Kapanalig Sa Wala - Literally, one who also have faith in nothing, is a play on words and wasn't really intended to mean something. It was made in jest to call the atheist camp when I was still actively debating god in one of the demised public forums out there. I think walang pananalig (faithless) would have proven to be more precise but I think the intended humor will be lost.

Sunday, November 12, 2006

Delusion & Reality

"One man's delusion is another man's reality."

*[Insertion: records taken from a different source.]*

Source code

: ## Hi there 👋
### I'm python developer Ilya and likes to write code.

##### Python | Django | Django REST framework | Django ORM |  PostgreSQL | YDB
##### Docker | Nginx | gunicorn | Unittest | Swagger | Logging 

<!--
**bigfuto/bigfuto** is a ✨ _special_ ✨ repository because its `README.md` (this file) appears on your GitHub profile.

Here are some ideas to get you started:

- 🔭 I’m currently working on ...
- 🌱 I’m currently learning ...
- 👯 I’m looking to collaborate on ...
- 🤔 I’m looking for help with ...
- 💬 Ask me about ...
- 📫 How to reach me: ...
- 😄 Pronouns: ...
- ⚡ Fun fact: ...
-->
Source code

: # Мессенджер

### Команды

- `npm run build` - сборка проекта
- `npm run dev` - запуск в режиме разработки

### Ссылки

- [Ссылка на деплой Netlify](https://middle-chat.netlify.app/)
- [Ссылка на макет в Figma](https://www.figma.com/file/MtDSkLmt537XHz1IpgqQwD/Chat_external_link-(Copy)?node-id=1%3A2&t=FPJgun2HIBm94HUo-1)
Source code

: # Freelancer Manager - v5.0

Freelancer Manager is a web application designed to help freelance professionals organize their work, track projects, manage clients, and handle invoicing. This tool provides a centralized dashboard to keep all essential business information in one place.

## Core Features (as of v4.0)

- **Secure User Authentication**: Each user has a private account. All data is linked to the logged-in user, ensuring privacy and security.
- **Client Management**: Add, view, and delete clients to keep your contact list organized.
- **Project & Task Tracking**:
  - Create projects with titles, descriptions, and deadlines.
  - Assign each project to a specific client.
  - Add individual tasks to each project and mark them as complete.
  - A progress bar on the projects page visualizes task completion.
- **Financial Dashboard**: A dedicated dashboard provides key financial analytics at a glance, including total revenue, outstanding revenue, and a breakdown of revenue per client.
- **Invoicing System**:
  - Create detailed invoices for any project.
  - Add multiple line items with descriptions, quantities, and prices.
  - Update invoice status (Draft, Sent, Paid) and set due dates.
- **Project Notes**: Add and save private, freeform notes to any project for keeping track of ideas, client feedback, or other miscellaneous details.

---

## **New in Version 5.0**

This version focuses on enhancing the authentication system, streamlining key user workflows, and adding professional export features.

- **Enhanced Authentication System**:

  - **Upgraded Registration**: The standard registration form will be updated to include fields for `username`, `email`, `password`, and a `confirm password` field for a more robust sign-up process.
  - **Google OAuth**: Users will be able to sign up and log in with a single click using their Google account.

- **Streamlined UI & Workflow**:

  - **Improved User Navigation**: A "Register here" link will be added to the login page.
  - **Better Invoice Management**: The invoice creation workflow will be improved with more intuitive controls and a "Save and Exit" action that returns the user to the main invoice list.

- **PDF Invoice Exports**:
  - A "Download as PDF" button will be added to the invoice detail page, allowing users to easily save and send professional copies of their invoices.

I heard a creationist tell me once before. Not that I subscribe to it but the die-hard creationists believe their world in as much as we do our own - and so to them, in some aspects of 'reality' with which we don't agree, am delusional, e.g., evolution. Taking this view will make the statement above 'true' based on their own POV. I don't think that my atheistic POV and their theistic POV are part of the same legendary elephant since atheism is the negation of theism - gods cannot exist and not exist (now nor before) at the same time. Although there are only two possible outcomes to the question 'does god exist?', it should be easy to decide which one is true and which one isn't true, right? It doesn't look like so clean given all types of variations of opinion in the spectrum . For me atheism is most probably true that I now take it for granted that it can be false. I'd say atheism is true by default - until theism is proven. (I hear the howls of the theistic defenders in the list now.)

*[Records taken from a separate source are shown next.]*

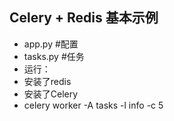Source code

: ## Celery + Redis 基本示例

* app.py #配置
* tasks.py #任务
* 运行：
 * 安装了redis
 * 安装了Celery
 * celery worker -A tasks -l info -c 5
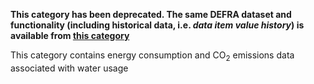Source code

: **This category has been deprecated. The same DEFRA dataset and
functionality (including historical data, i.e. *data item value
history*) is available from [this category](Water_Defra)**

This category contains energy consumption and CO<sub>2</sub> emissions data
associated with water usage
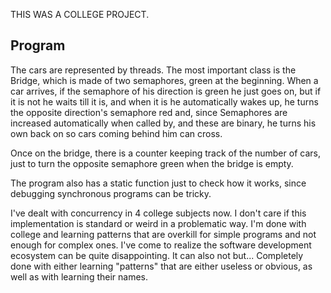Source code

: THIS WAS A COLLEGE PROJECT.

## Program

The cars are represented by threads. The most important class is the Bridge, which is made of two semaphores, green at the beginning. When a car arrives, if the semaphore of his direction is green he just goes on, but if it is not he waits till it is, and when it is he automatically wakes up, he turns the opposite direction's semaphore red and, since Semaphores are increased automatically when called by, and these are binary, he turns his own back on so cars coming behind him can cross.

Once on the bridge, there is a counter keeping track of the number of cars, just to turn the opposite semaphore green when the bridge is empty.

The program also has a static function just to check how it works, since debugging synchronous programs can be tricky.

I've dealt with concurrency in 4 college subjects now. I don't care if this implementation is standard or weird in a problematic way. I'm done with college and learning patterns that are overkill for simple programs and not enough for complex ones. I've come to realize the software development ecosystem can be quite disappointing. It can also not but... Completely done with either learning "patterns" that are either useless or obvious, as well as with learning their names.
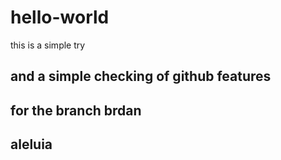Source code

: # hello-world
this is a simple try
## and a simple checking of github features
## for the branch brdan
## aleluia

But... I don't think the belief in a being called 'god' in itself is delusional. Delusion is too strong a word for me. But when the believer attaches many attributes and events to this 'god' such as that this 'god' is an active agent in their day to day lives, hhmm.... I believe that there are probably ET life waiting out there to be discovered but I don't think that intelligent ET have invaded our planets abducting humans (most specially American citizens) and experimenting on them.

About two weeks ago we bought this 500-piece jigsaw puzzle and started solving it but not before I took one piece and hid it in the binder on top of my PC table. As the puzzle requires a considerable effort, we only managed to finish 2/3 of it with the 1/3 lying unfinished for a week before it caught the fancy of my 4-yr old daughter again. So then we completed it except for one piece missing. I tried looking for it in the binder but it wasn't there anymore so I gave up. A few days later, my daughter found the missing piece under the rocking chair. When I asked her where she found it (it's a different piece from the one I first hid which I now presume to had been found by my wife earlier and put back into the puzzle box), my daughter said the fairy took it from the binder where she saw me looking days earlier, and the fairy moved it under the rocking chair. I told her that fairies are not real but she insisted so I did not pursue it. Is my daughter delusional? I'd think she has been deceived - that fairies exist - so I am reminding her from time to time that fairies are not real - just stories for kids. God is also just a story or but unlike fairy tales, it's one tale that most of us will be believing well into adulthood. Kids are fine for sometime believing in fairies but as for adults? I'd still say that most have been honestly deceived but if believers say their 'god' started talking to them, say to invade Iraq, that is delusional.